**Exercise goal:** Where the word "EPSG" appears in a line below, copy the whole line.
============================================================
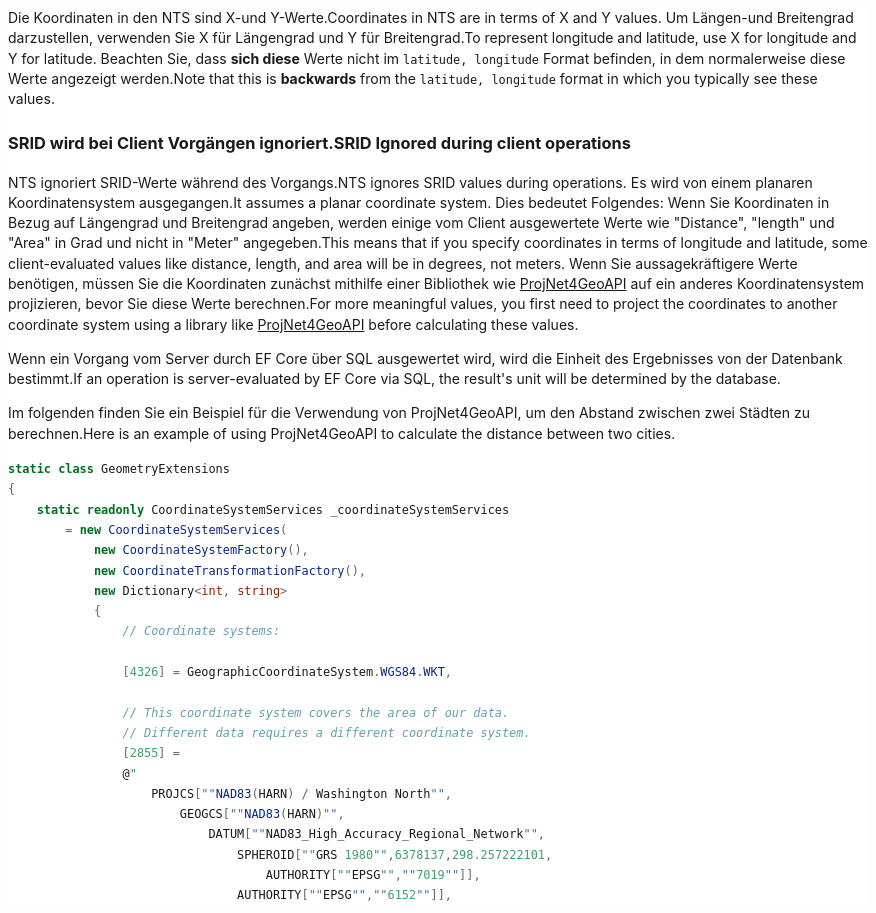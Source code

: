 <span data-ttu-id="99b3f-149">Die Koordinaten in den NTS sind X-und Y-Werte.</span><span class="sxs-lookup"><span data-stu-id="99b3f-149">Coordinates in NTS are in terms of X and Y values.</span></span> <span data-ttu-id="99b3f-150">Um Längen-und Breitengrad darzustellen, verwenden Sie X für Längengrad und Y für Breitengrad.</span><span class="sxs-lookup"><span data-stu-id="99b3f-150">To represent longitude and latitude, use X for longitude and Y for latitude.</span></span> <span data-ttu-id="99b3f-151">Beachten Sie, dass **sich diese** Werte nicht im `latitude, longitude` Format befinden, in dem normalerweise diese Werte angezeigt werden.</span><span class="sxs-lookup"><span data-stu-id="99b3f-151">Note that this is **backwards** from the `latitude, longitude` format in which you typically see these values.</span></span>

### <a name="srid-ignored-during-client-operations"></a><span data-ttu-id="99b3f-152">SRID wird bei Client Vorgängen ignoriert.</span><span class="sxs-lookup"><span data-stu-id="99b3f-152">SRID Ignored during client operations</span></span>

<span data-ttu-id="99b3f-153">NTS ignoriert SRID-Werte während des Vorgangs.</span><span class="sxs-lookup"><span data-stu-id="99b3f-153">NTS ignores SRID values during operations.</span></span> <span data-ttu-id="99b3f-154">Es wird von einem planaren Koordinatensystem ausgegangen.</span><span class="sxs-lookup"><span data-stu-id="99b3f-154">It assumes a planar coordinate system.</span></span> <span data-ttu-id="99b3f-155">Dies bedeutet Folgendes: Wenn Sie Koordinaten in Bezug auf Längengrad und Breitengrad angeben, werden einige vom Client ausgewertete Werte wie "Distance", "length" und "Area" in Grad und nicht in "Meter" angegeben.</span><span class="sxs-lookup"><span data-stu-id="99b3f-155">This means that if you specify coordinates in terms of longitude and latitude, some client-evaluated values like distance, length, and area will be in degrees, not meters.</span></span> <span data-ttu-id="99b3f-156">Wenn Sie aussagekräftigere Werte benötigen, müssen Sie die Koordinaten zunächst mithilfe einer Bibliothek wie [ProjNet4GeoAPI](https://github.com/NetTopologySuite/ProjNet4GeoAPI) auf ein anderes Koordinatensystem projizieren, bevor Sie diese Werte berechnen.</span><span class="sxs-lookup"><span data-stu-id="99b3f-156">For more meaningful values, you first need to project the coordinates to another coordinate system using a library like [ProjNet4GeoAPI](https://github.com/NetTopologySuite/ProjNet4GeoAPI) before calculating these values.</span></span>

<span data-ttu-id="99b3f-157">Wenn ein Vorgang vom Server durch EF Core über SQL ausgewertet wird, wird die Einheit des Ergebnisses von der Datenbank bestimmt.</span><span class="sxs-lookup"><span data-stu-id="99b3f-157">If an operation is server-evaluated by EF Core via SQL, the result's unit will be determined by the database.</span></span>

<span data-ttu-id="99b3f-158">Im folgenden finden Sie ein Beispiel für die Verwendung von ProjNet4GeoAPI, um den Abstand zwischen zwei Städten zu berechnen.</span><span class="sxs-lookup"><span data-stu-id="99b3f-158">Here is an example of using ProjNet4GeoAPI to calculate the distance between two cities.</span></span>

``` csharp
static class GeometryExtensions
{
    static readonly CoordinateSystemServices _coordinateSystemServices
        = new CoordinateSystemServices(
            new CoordinateSystemFactory(),
            new CoordinateTransformationFactory(),
            new Dictionary<int, string>
            {
                // Coordinate systems:

                [4326] = GeographicCoordinateSystem.WGS84.WKT,

                // This coordinate system covers the area of our data.
                // Different data requires a different coordinate system.
                [2855] =
                @"
                    PROJCS[""NAD83(HARN) / Washington North"",
                        GEOGCS[""NAD83(HARN)"",
                            DATUM[""NAD83_High_Accuracy_Regional_Network"",
                                SPHEROID[""GRS 1980"",6378137,298.257222101,
                                    AUTHORITY[""EPSG"",""7019""]],
                                AUTHORITY[""EPSG"",""6152""]],
```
============================================================
**Answer section:**
                                    AUTHORITY[""EPSG"",""7019""]],
                                AUTHORITY[""EPSG"",""6152""]],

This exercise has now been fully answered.